[Dataset content — start]

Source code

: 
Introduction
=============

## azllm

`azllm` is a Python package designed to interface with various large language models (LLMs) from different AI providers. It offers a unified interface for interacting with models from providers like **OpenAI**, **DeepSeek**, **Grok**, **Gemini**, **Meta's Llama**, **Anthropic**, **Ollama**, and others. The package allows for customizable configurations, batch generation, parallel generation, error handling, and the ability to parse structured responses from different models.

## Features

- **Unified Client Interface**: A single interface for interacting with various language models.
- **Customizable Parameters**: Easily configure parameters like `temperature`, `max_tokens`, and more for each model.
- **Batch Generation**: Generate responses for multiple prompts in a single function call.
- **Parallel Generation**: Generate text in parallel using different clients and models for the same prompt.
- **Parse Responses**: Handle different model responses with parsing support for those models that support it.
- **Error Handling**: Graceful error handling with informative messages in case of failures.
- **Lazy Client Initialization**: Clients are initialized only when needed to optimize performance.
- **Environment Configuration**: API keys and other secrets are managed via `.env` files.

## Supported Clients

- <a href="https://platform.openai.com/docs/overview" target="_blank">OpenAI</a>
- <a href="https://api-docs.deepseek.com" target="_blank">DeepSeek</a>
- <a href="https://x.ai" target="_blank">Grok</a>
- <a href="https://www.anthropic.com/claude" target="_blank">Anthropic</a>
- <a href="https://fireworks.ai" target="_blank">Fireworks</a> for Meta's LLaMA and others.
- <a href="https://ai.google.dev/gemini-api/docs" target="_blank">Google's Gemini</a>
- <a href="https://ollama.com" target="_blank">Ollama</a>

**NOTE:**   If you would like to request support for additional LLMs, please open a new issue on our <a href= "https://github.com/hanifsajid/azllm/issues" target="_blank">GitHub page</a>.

[Dataset content — finish]

▶ **Prompt**:
How many lines of the entries above include the word "single"? Answer with the number only.

▶ **Response to this task**:
2